■ **WORK INSTRUCTIONS**
Check each line of the entries. Copy the ones that contain the string "taps".
•••
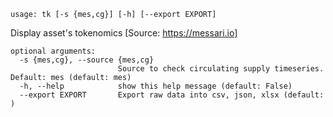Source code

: `usage: tk [-s {mes,cg}] [-h] [--export EXPORT]`

Display asset's tokenomics [Source: https://messari.io]

```
optional arguments:
  -s {mes,cg}, --source {mes,cg}
                        Source to check circulating supply timeseries. Default: mes (default: mes)
  -h, --help            show this help message (default: False)
  --export EXPORT       Export raw data into csv, json, xlsx (default: )
```
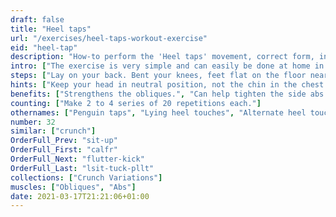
 ```yaml
---
draft: false
title: "Heel taps"
url: "/exercises/heel-taps-workout-exercise"
eid: "heel-tap"
description: "How-to perform the 'Heel taps' movement, correct form, instructions and hints. Similar exercises, body parts activated, notes, tips and video demonstration"
intro: ["The exercise is very simple and can easily be done at home in a carpet. A few reps are accessible to any one, while longer reps make the exercise very effective on the abs and obliques."]
steps: ["Lay on your back. Bent your knees, feet flat on the floor near the glutes.", "Lift your shoulders off the ground and touch the right heel with the right hand.", "This is one repetition.", "Keeping the shoulders off the ground, touch the left heel with the left hand.", "This is the second repetition."]
hints: ["Keep your head in neutral position, not the chin in the chest."]
benefits: ["Strengthens the obliques.", "Can help tighten the side abs.", "Highly focused on Abs and Obliques, no other muscles involved."]
counting: ["Make 2 to 4 series of 20 repetitions each."]
othernames: ["Penguin taps", "Lying heel touches", "Alternate heel touches"]
number: 32
similar: ["crunch"]
OrderFull_Prev: "sit-up"
OrderFull_First: "calfr"
OrderFull_Next: "flutter-kick"
OrderFull_Last: "lsit-tuck-pllt"
collections: ["Crunch Variations"]
muscles: ["Obliques", "Abs"]
date: 2021-03-17T21:21:06+01:00
---
```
•••
■ **TASK OUTPUT**
title: "Heel taps"
url: "/exercises/heel-taps-workout-exercise"
description: "How-to perform the 'Heel taps' movement, correct form, instructions and hints. Similar exercises, body parts activated, notes, tips and video demonstration"
othernames: ["Penguin taps", "Lying heel touches", "Alternate heel touches"]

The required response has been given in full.